(Extracted data entries)
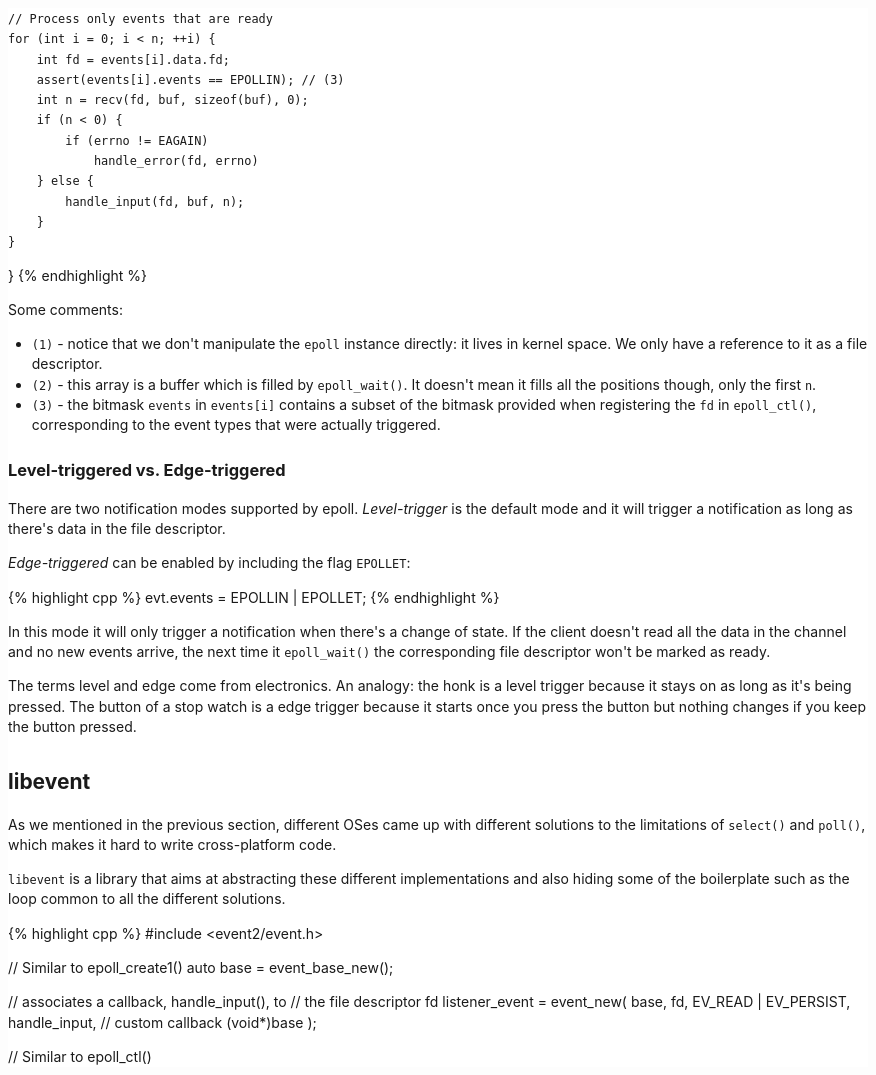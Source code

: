 
    // Process only events that are ready
    for (int i = 0; i < n; ++i) {
        int fd = events[i].data.fd;
        assert(events[i].events == EPOLLIN); // (3)
        int n = recv(fd, buf, sizeof(buf), 0);
        if (n < 0) {
            if (errno != EAGAIN)
                handle_error(fd, errno)
        } else {
            handle_input(fd, buf, n);
        }
    }
}
{% endhighlight %}

Some comments:

* `(1)` - notice that we don't manipulate the `epoll` instance directly: it lives in kernel space. We only have a reference to it as a file descriptor.
* `(2)` - this array is a buffer which is filled by `epoll_wait()`. It doesn't mean it fills all the positions though, only the first `n`.
* `(3)` - the bitmask `events` in `events[i]` contains a subset of the bitmask provided when registering the `fd` in `epoll_ctl()`, corresponding to the event types that were actually triggered.

### Level-triggered vs. Edge-triggered

There are two notification modes supported by epoll. *Level-trigger* is the default mode and it will trigger a notification as long as there's data in the file descriptor.

*Edge-triggered* can be enabled by including the flag `EPOLLET`:

{% highlight cpp %}
evt.events = EPOLLIN | EPOLLET;
{% endhighlight %}

In this mode it will only trigger a notification when there's a change of state. If the client doesn't read all the data in the channel and no new events arrive, the next time it `epoll_wait()` the corresponding file descriptor won't be marked as ready.

The terms level and edge come from electronics. An analogy: the honk is a level trigger because it stays on as long as it's being pressed. The button of a stop watch is a edge trigger because it starts once you press the button but nothing changes if you keep the button pressed.

## libevent

As we mentioned in the previous section, different OSes came up with different solutions to the limitations of `select()` and `poll()`, which makes it hard to write cross-platform code.

`libevent` is a library that aims at abstracting these different implementations and also hiding some of the boilerplate such as the loop common to all the different solutions.

{% highlight cpp %}
#include <event2/event.h>

// Similar to epoll_create1()
auto base = event_base_new();

// associates a callback, handle_input(), to
// the file descriptor fd
listener_event = event_new(
    base,
    fd,
    EV_READ | EV_PERSIST,
    handle_input, // custom callback
    (void*)base
);

// Similar to epoll_ctl()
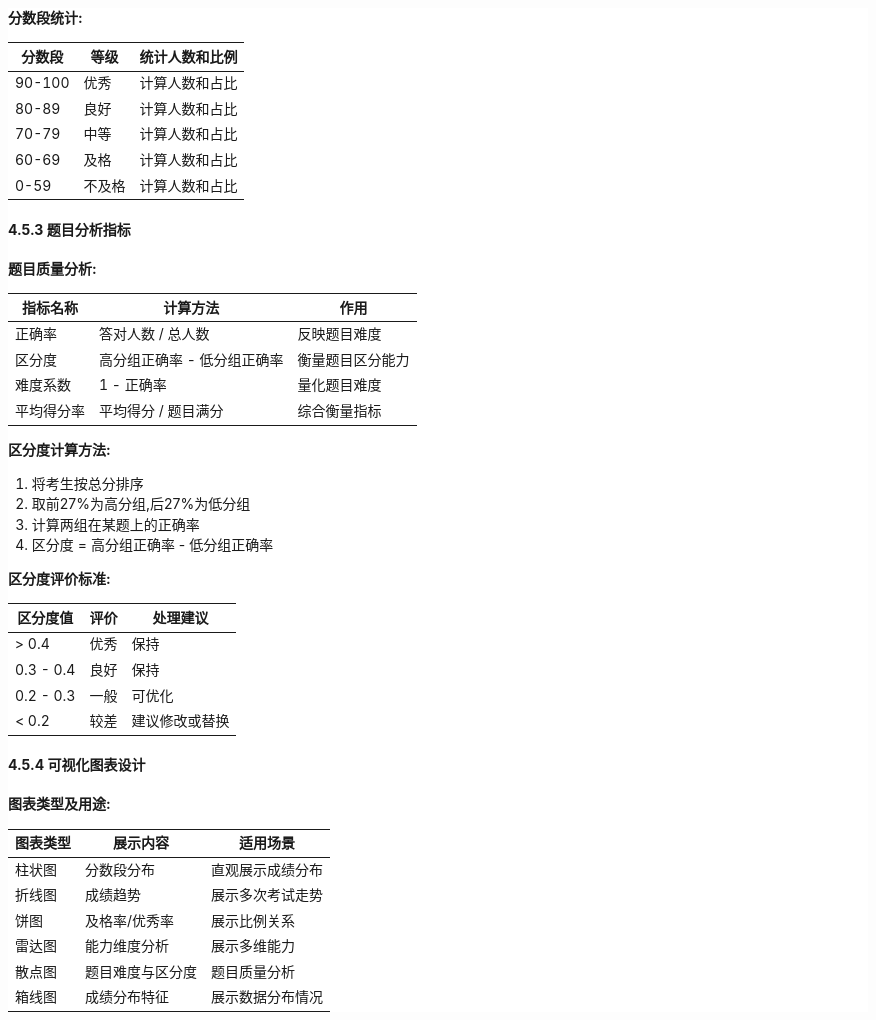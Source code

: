 **分数段统计:**

| 分数段 | 等级 | 统计人数和比例 |
|----------|------|------------------|
| 90-100 | 优秀 | 计算人数和占比 |
| 80-89 | 良好 | 计算人数和占比 |
| 70-79 | 中等 | 计算人数和占比 |
| 60-69 | 及格 | 计算人数和占比 |
| 0-59 | 不及格 | 计算人数和占比 |

#### 4.5.3 题目分析指标

**题目质量分析:**

| 指标名称 | 计算方法 | 作用 |
|----------|----------|------|
| 正确率 | 答对人数 / 总人数 | 反映题目难度 |
| 区分度 | 高分组正确率 - 低分组正确率 | 衡量题目区分能力 |
| 难度系数 | 1 - 正确率 | 量化题目难度 |
| 平均得分率 | 平均得分 / 题目满分 | 综合衡量指标 |

**区分度计算方法:**

1. 将考生按总分排序
2. 取前27%为高分组,后27%为低分组
3. 计算两组在某题上的正确率
4. 区分度 = 高分组正确率 - 低分组正确率

**区分度评价标准:**

| 区分度值 | 评价 | 处理建议 |
|------------|------|----------|
| > 0.4 | 优秀 | 保持 |
| 0.3 - 0.4 | 良好 | 保持 |
| 0.2 - 0.3 | 一般 | 可优化 |
| < 0.2 | 较差 | 建议修改或替换 |

#### 4.5.4 可视化图表设计

**图表类型及用途:**

| 图表类型 | 展示内容 | 适用场景 |
|----------|----------|----------|
| 柱状图 | 分数段分布 | 直观展示成绩分布 |
| 折线图 | 成绩趋势 | 展示多次考试走势 |
| 饼图 | 及格率/优秀率 | 展示比例关系 |
| 雷达图 | 能力维度分析 | 展示多维能力 |
| 散点图 | 题目难度与区分度 | 题目质量分析 |
| 箱线图 | 成绩分布特征 | 展示数据分布情况 |
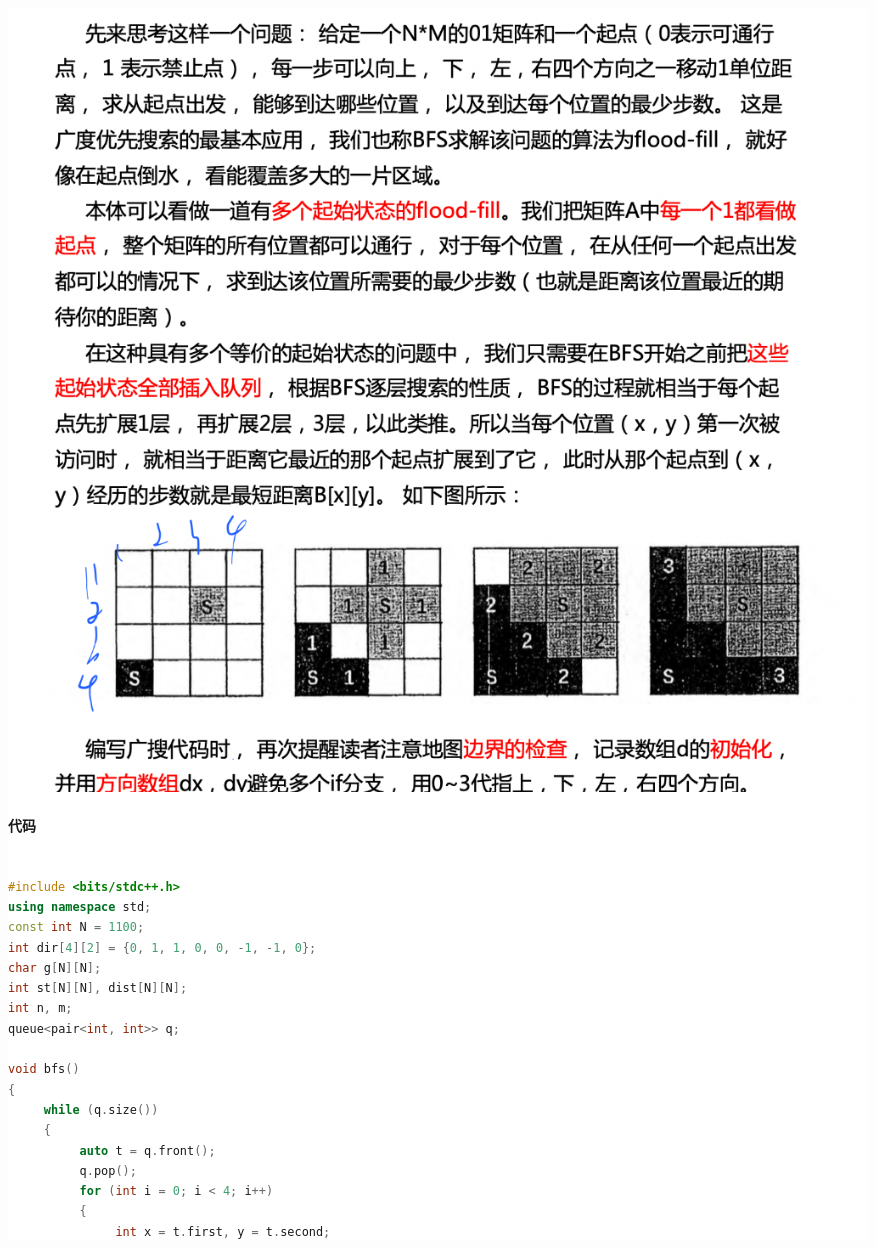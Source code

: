 ![](image/24.png)



#### 代码

```c++

#include <bits/stdc++.h>
using namespace std;
const int N = 1100;
int dir[4][2] = {0, 1, 1, 0, 0, -1, -1, 0};
char g[N][N];
int st[N][N], dist[N][N];
int n, m;
queue<pair<int, int>> q;

void bfs()
{
     while (q.size())
     {
          auto t = q.front();
          q.pop();
          for (int i = 0; i < 4; i++)
          {
               int x = t.first, y = t.second;
```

- _TASK DESCRIPTION_
Search the lines above for the string "include", then show every one that has it.

- _EXERCISE SOLUTION_
#include <event2/event.h>
#include <bits/stdc++.h>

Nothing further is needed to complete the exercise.